WHAT YOU SHOULD DO:
Leaving pictures aside, set down each line exactly, from the first line of the data to the line with "In which case, it must hold an upper", both included.

[Saved data entries]

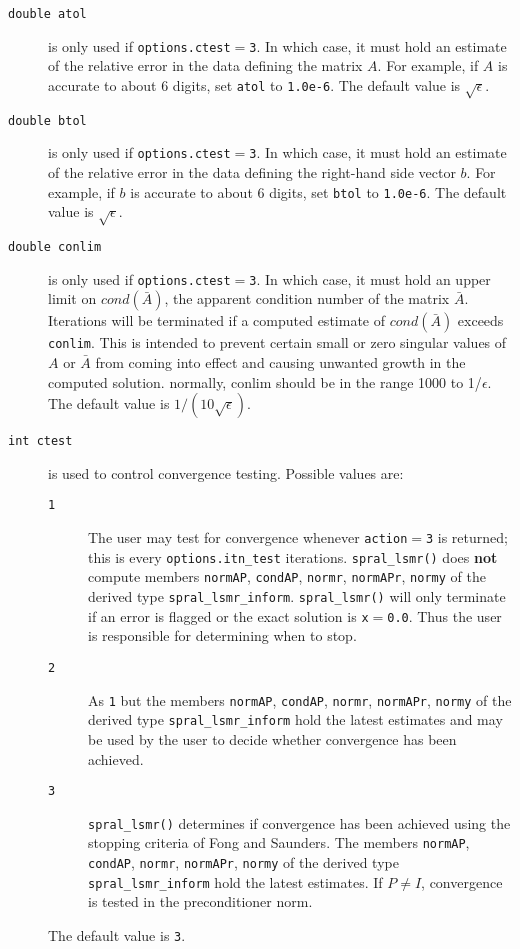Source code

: \begin{description}

\item[\texttt{double atol}] is only used if
   {\tt options.ctest}$ =${\tt 3}.
   In which case, it must hold an estimate of the relative error in the data
   defining the matrix $A$.  For example, if $A$ is accurate to about 6 digits,
   set {\tt atol} to {\tt 1.0e-6}. The default value is $\sqrt{\epsilon}$.

\item[\texttt{double btol}] is only used if
   {\tt options.ctest}$ =${\tt 3}.
   In which case, it must hold an estimate of the relative error in the data
   defining the right-hand side vector $b$.  For example, if $b$ is
   accurate to about 6 digits, set {\tt btol} to {\tt 1.0e-6}. The default value
   is $\sqrt{\epsilon}$.


\item[\texttt{double conlim}] is only used if
   {\tt options.ctest}$ =${\tt 3}.
   In which case, it must hold an upper limit on $cond(\bar{A})$, the apparent
   condition number of the matrix $\bar{A}$. Iterations will be terminated 
   if a computed estimate of $cond(\bar{A})$ exceeds {\tt conlim}.
   This is intended to prevent certain small or
   zero singular values of $A$ or $\bar{A}$ from
   coming into effect and causing unwanted growth in the computed solution.
   normally, conlim should be in the range 1000 to 1/$\epsilon$.
   The default value is $1/(10\sqrt{\epsilon})$.

\item[\texttt{int ctest}] is used to control
   convergence testing. Possible values are:
   \begin{description}
   \item[\texttt{1}] The user may test for convergence whenever 
      {\tt action}$ = ${\tt 3} is returned; this is
      every {\tt options.itn\_test} iterations.
      {\tt spral\_lsmr()} does {\bf not} compute members
      {\tt normAP}, {\tt condAP}, {\tt normr}, {\tt normAPr}, {\tt normy}
      of the derived type {\tt spral\_lsmr\_inform}.
      {\tt spral\_lsmr()} will only terminate if an  error is flagged
      or the exact solution is {\tt x}$ = ${\tt 0.0}.
      Thus the user is responsible for determining when to stop.
   \item[\texttt{2}] As {\texttt 1} but the members
      {\tt normAP}, {\tt condAP}, {\tt normr}, {\tt normAPr}, {\tt normy}
      of the derived type {\tt spral\_lsmr\_inform} hold the latest estimates and
      may be used by the user to decide whether convergence has been achieved.
   \item[\texttt{3}] {\tt spral\_lsmr()} determines if convergence has been achieved
      using the stopping criteria of Fong and Saunders. The members
      {\tt normAP}, {\tt condAP}, {\tt normr}, {\tt normAPr}, {\tt normy}
      of the derived type {\tt spral\_lsmr\_inform} hold the latest estimates.
      If $P \neq I$,  convergence is tested in the
      preconditioner norm.
   \end{description}
   The default value is {\tt 3}.


\end{description}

EXERCISE OUTPUT:
Source code

: \begin{description}

\item[\texttt{double atol}] is only used if
   {\tt options.ctest}$ =${\tt 3}.
   In which case, it must hold an estimate of the relative error in the data
   defining the matrix $A$.  For example, if $A$ is accurate to about 6 digits,
   set {\tt atol} to {\tt 1.0e-6}. The default value is $\sqrt{\epsilon}$.

\item[\texttt{double btol}] is only used if
   {\tt options.ctest}$ =${\tt 3}.
   In which case, it must hold an estimate of the relative error in the data
   defining the right-hand side vector $b$.  For example, if $b$ is
   accurate to about 6 digits, set {\tt btol} to {\tt 1.0e-6}. The default value
   is $\sqrt{\epsilon}$.


\item[\texttt{double conlim}] is only used if
   {\tt options.ctest}$ =${\tt 3}.
   In which case, it must hold an upper limit on $cond(\bar{A})$, the apparent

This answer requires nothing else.